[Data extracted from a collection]
···
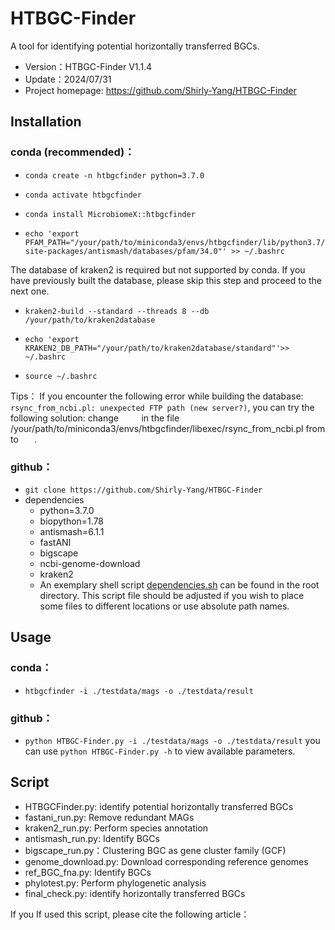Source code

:# HTBGC-Finder
A tool for identifying potential horizontally transferred BGCs.
- Version：HTBGC-Finder V1.1.4
- Update：2024/07/31
- Project homepage: https://github.com/Shirly-Yang/HTBGC-Finder

## Installation

### conda (recommended)：

- ` conda create -n htbgcfinder python=3.7.0 `
  
- ` conda activate htbgcfinder `

- ` conda install MicrobiomeX::htbgcfinder `

- `echo 'export PFAM_PATH="/your/path/to/miniconda3/envs/htbgcfinder/lib/python3.7/site-packages/antismash/databases/pfam/34.0"' >> ~/.bashrc `

The database of kraken2 is required but not supported by conda. If you have previously built the database, please skip this step and proceed to the next one.
- ` kraken2-build --standard --threads 8 --db /your/path/to/kraken2database `

 
- `echo 'export KRAKEN2_DB_PATH="/your/path/to/kraken2database/standard"'>> ~/.bashrc `
  
- `source ~/.bashrc `
  
Tips：
If you encounter the following error while building the database: `rsync_from_ncbi.pl: unexpected FTP path (new server?)`, 
you can try the following solution: 
change `    ` in the file /your/path/to/miniconda3/envs/htbgcfinder/libexec/rsync_from_ncbi.pl from `   ` to `   `.


### github：
- ` git clone https://github.com/Shirly-Yang/HTBGC-Finder `
- dependencies
    - python=3.7.0
    - biopython=1.78
    - antismash=6.1.1
    - fastANI 
    - bigscape
    - ncbi-genome-download
    - kraken2
  - An exemplary shell script [dependencies.sh](https://github.com/Shirly-Yang/HTBGC-Finder/blob/master/dependency.sh) can be found in the root directory.
  This script file should be adjusted if you wish to place some files to different locations or use absolute path names.

## Usage

### conda：
- `htbgcfinder -i ./testdata/mags -o ./testdata/result`

### github：
- ` python HTBGC-Finder.py -i ./testdata/mags -o ./testdata/result `
you can use `python HTBGC-Finder.py -h` to view available parameters.

## Script
-  HTBGCFinder.py: identify potential horizontally transferred BGCs
-  fastani_run.py: Remove redundant MAGs
-  kraken2_run.py: Perform species annotation
-  antismash_run.py: Identify BGCs
-  bigscape_run.py：Clustering BGC as gene cluster family (GCF)
-  genome_download.py: Download corresponding reference genomes
-  ref_BGC_fna.py: Identify BGCs
-  phylotest.py: Perform phylogenetic analysis
-  final_check.py: identify horizontally transferred BGCs


If you If used this script, please cite the following article：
···
#### WHAT THE EXERCISE ASKS
Search the entries for the string "bashrc" and copy each line where it occurs.

#### SOLUTION TO THIS TASK
- `echo 'export PFAM_PATH="/your/path/to/miniconda3/envs/htbgcfinder/lib/python3.7/site-packages/antismash/databases/pfam/34.0"' >> ~/.bashrc `
- `echo 'export KRAKEN2_DB_PATH="/your/path/to/kraken2database/standard"'>> ~/.bashrc `
- `source ~/.bashrc `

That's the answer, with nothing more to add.